Regex for SublimeText Snippet

I've been stuck for a while on this Sublime Snippet now.
I would like to display the correct package name when creating a new class, using TM_FILEPATH and TM_FILENAME.
When printing TM_FILEPATH variable, I get something like this:
/Users/caubry/d/[...]/src/com/[...]/folder/MyClass.as
I would like to transform this output, so I could get something like:
com.[...].folder
This includes:
Removing anything before /com/[...]/folder/MyClass.as;
Removing the TM_FILENAME, with its extension; in this example MyClass.as;
And finally finding all the slashes and replacing them by dots.
So far, this is what I've got:
${1:${TM_FILEPATH/.+(?:src\/)(.+)\.\w+/\l$1/}}
and this displays:
com/[...]/folder/MyClass
I do understand how to replace splashes with dots, such as:
${1:${TM_FILEPATH/\//./g/}}
However, I'm having difficulties to add this logic to the previous one, as well as removing the TM_FILENAME at the end of the logic.
I'm really inexperienced with Regex, thanks in advance.
:]
EDIT: [...] indicates variable number of folders.

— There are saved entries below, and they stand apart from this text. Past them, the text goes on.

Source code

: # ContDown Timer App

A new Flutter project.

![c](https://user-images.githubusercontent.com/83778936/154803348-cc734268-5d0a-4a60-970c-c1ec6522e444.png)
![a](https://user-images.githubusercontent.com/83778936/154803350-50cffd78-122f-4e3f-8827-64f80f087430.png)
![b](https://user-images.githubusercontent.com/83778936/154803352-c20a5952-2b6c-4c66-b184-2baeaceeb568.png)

We can do this in a single replacement with some trickery. What we'll do is, we put a few different cases into our pattern and do a different replacement for each of them. The trick to accomplish this is that the replacement string must contain no literal characters, but consist entirely of "backreferences". In that case, those groups that didn't participate in the match (because they were part of a different case) will simply be written back as an empty string and not contribute to the replacement. Let's get started.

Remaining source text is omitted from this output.